Lines from the start of the data through the line containing "average with a" must be given again exactly. Leave the others out.

Data section:
=======

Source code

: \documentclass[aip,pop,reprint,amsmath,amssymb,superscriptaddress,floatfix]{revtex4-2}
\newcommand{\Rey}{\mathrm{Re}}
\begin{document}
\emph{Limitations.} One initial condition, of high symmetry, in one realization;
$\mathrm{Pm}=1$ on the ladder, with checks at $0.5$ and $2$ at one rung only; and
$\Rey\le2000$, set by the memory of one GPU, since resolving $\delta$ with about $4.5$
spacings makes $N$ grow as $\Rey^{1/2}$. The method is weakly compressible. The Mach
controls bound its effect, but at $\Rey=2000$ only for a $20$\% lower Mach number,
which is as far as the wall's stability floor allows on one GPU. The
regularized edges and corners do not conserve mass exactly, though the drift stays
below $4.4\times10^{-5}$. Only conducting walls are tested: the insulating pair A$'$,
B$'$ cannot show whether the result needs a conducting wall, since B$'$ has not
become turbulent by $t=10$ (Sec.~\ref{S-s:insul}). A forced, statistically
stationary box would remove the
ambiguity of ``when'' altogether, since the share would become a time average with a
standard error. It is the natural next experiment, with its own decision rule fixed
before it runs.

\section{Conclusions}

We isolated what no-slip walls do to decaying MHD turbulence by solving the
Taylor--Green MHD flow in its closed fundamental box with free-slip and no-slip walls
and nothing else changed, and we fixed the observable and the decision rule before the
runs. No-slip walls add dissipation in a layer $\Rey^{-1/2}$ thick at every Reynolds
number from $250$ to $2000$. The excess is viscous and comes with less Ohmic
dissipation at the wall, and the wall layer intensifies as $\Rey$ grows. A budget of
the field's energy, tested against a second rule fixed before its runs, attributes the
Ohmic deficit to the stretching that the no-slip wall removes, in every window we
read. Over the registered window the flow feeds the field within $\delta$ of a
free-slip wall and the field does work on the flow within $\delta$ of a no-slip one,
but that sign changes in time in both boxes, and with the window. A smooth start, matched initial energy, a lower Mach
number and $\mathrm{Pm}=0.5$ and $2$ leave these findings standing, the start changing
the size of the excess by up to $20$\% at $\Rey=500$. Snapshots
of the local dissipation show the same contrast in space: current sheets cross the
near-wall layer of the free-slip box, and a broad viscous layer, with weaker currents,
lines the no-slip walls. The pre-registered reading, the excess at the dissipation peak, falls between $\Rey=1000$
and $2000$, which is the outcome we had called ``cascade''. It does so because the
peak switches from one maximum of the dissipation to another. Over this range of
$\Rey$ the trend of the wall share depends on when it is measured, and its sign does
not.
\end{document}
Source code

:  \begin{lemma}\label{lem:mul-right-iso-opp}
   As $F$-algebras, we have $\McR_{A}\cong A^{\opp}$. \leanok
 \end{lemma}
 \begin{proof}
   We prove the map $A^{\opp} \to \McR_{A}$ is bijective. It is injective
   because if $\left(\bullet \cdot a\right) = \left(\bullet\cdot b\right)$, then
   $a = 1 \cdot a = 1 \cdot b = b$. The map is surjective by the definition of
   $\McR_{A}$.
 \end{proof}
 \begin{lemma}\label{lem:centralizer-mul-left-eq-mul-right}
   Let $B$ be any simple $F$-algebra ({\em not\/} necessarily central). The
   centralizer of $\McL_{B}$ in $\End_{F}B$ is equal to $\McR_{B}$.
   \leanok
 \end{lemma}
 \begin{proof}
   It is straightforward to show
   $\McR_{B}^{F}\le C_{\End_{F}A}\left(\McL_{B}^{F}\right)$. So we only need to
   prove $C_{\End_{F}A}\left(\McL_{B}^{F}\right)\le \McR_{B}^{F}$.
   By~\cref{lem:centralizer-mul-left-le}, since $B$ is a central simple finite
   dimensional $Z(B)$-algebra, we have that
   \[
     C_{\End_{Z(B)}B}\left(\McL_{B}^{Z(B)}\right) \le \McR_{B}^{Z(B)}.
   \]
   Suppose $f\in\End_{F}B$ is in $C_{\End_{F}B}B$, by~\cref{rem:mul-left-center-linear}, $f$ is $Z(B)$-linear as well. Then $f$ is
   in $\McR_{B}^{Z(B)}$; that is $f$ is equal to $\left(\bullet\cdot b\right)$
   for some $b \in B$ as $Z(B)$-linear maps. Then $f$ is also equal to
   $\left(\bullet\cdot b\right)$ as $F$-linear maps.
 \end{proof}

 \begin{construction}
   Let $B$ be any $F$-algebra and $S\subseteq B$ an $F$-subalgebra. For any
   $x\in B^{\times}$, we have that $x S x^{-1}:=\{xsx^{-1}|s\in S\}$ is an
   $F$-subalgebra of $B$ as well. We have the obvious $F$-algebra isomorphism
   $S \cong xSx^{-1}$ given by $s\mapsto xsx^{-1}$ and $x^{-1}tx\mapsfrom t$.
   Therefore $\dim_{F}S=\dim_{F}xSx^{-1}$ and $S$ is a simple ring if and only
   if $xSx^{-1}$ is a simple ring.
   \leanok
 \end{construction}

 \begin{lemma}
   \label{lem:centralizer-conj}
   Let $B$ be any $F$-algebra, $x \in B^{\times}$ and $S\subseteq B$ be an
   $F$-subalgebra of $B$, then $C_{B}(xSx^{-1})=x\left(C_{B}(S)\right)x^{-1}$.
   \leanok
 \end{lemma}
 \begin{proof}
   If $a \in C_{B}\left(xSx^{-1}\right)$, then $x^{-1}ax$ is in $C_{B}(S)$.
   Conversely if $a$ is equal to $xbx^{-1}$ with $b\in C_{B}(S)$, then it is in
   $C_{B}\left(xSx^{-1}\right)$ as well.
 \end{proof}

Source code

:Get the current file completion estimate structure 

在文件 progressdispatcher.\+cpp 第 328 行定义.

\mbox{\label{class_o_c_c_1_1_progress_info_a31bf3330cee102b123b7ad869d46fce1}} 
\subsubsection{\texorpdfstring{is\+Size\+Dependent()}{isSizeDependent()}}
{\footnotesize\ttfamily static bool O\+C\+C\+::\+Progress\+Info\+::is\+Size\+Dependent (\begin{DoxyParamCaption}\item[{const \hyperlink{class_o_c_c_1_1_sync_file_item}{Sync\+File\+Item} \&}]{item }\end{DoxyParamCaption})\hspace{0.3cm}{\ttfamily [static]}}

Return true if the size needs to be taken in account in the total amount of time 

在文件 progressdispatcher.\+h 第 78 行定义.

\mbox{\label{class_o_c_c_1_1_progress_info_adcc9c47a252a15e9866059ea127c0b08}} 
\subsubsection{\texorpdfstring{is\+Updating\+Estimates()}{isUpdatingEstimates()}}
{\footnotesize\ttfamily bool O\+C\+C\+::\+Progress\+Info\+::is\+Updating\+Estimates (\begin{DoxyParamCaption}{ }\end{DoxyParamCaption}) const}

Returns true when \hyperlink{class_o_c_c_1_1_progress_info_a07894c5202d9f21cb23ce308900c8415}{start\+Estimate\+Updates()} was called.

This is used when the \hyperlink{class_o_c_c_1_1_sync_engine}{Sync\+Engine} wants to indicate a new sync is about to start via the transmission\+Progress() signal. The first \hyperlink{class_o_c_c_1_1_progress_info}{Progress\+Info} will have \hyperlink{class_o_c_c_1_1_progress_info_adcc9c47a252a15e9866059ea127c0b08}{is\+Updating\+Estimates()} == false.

=======

Solved problem:
Source code

: \documentclass[aip,pop,reprint,amsmath,amssymb,superscriptaddress,floatfix]{revtex4-2}
\newcommand{\Rey}{\mathrm{Re}}
\begin{document}
\emph{Limitations.} One initial condition, of high symmetry, in one realization;
$\mathrm{Pm}=1$ on the ladder, with checks at $0.5$ and $2$ at one rung only; and
$\Rey\le2000$, set by the memory of one GPU, since resolving $\delta$ with about $4.5$
spacings makes $N$ grow as $\Rey^{1/2}$. The method is weakly compressible. The Mach
controls bound its effect, but at $\Rey=2000$ only for a $20$\% lower Mach number,
which is as far as the wall's stability floor allows on one GPU. The
regularized edges and corners do not conserve mass exactly, though the drift stays
below $4.4\times10^{-5}$. Only conducting walls are tested: the insulating pair A$'$,
B$'$ cannot show whether the result needs a conducting wall, since B$'$ has not
become turbulent by $t=10$ (Sec.~\ref{S-s:insul}). A forced, statistically
stationary box would remove the
ambiguity of ``when'' altogether, since the share would become a time average with a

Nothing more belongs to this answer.